- _EXERCISE REQUIREMENTS_
The response must contain every line from the records below that has "время".

- _DATASET RECORDS_
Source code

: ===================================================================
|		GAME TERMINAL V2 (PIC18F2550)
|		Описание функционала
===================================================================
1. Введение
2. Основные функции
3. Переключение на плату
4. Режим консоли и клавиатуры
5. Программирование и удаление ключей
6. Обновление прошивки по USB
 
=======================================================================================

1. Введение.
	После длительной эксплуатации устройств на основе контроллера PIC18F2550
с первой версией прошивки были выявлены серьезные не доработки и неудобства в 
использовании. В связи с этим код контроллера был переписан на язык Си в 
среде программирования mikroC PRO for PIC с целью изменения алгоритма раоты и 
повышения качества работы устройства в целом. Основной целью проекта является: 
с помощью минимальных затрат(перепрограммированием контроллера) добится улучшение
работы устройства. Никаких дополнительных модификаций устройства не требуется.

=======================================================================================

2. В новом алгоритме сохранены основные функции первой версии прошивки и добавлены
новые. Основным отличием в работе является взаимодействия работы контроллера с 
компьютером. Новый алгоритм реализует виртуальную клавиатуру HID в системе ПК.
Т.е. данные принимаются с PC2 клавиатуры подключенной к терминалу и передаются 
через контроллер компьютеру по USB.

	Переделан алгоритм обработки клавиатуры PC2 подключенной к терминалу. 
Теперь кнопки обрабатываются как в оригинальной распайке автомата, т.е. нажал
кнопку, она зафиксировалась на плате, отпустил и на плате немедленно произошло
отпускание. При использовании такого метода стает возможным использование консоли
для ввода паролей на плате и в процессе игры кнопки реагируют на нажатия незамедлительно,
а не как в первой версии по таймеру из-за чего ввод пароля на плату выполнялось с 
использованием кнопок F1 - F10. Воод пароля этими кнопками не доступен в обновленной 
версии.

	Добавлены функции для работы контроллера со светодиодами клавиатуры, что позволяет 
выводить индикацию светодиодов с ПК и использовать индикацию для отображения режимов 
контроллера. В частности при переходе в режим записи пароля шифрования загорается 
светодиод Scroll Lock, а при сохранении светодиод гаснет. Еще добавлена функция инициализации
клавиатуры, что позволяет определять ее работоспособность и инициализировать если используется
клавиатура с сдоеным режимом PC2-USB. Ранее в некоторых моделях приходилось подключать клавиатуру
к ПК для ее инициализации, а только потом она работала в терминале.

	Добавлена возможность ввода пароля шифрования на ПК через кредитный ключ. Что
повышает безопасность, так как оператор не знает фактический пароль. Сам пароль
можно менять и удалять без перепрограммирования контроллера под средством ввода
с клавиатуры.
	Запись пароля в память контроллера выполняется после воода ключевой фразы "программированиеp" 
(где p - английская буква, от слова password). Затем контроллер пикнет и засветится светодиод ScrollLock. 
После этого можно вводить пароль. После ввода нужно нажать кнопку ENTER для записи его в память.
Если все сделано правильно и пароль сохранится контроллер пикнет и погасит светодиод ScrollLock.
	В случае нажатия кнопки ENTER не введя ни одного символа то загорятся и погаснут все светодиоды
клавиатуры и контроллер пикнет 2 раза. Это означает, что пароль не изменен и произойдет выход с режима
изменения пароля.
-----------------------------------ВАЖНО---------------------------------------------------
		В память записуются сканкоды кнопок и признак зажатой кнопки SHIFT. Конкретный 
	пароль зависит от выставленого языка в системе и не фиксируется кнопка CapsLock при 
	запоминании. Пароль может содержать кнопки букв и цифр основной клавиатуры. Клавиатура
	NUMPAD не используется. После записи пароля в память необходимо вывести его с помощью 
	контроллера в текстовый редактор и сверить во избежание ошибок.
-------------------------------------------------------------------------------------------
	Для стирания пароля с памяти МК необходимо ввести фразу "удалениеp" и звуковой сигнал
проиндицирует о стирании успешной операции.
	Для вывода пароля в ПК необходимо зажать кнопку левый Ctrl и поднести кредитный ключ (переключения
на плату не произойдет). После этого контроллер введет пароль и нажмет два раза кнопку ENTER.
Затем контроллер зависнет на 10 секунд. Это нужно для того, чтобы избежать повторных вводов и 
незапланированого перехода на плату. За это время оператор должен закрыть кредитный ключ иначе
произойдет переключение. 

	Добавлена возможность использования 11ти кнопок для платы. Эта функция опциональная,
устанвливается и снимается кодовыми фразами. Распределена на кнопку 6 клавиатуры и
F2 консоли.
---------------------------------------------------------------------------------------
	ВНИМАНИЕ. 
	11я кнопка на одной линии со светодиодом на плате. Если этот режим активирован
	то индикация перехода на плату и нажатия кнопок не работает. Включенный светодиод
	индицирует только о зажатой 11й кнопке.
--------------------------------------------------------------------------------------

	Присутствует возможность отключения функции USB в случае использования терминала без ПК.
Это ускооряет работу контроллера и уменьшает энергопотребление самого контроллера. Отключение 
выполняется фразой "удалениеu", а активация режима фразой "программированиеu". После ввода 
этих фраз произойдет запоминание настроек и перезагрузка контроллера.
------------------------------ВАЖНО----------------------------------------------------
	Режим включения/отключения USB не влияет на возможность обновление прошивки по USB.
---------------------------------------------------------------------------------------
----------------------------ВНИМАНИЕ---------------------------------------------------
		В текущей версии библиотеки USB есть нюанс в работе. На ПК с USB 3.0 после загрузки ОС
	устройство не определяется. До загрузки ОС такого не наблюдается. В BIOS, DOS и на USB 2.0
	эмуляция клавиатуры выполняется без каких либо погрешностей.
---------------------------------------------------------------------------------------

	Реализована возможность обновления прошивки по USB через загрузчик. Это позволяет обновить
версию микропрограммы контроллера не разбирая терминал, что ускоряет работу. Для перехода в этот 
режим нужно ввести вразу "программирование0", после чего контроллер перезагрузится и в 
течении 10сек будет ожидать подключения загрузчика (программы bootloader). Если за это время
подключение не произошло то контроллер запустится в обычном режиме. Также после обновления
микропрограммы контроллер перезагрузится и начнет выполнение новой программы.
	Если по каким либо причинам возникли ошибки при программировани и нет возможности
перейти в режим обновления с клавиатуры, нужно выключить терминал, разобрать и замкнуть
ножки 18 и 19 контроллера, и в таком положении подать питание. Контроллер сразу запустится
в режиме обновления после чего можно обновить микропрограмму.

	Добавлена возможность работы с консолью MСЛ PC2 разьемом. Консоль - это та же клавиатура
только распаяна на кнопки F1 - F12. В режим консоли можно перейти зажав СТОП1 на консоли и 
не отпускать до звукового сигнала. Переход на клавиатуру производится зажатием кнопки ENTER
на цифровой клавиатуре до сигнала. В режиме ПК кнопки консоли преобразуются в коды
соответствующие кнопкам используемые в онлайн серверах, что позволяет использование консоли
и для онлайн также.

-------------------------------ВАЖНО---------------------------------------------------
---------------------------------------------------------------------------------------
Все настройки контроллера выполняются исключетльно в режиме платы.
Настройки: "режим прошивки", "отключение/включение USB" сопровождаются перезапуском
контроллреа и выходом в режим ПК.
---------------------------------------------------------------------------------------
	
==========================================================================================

- _ANSWER AREA_
незапланированого перехода на плату. За это время оператор должен закрыть кредитный ключ иначе
течении 10сек будет ожидать подключения загрузчика (программы bootloader). Если за это время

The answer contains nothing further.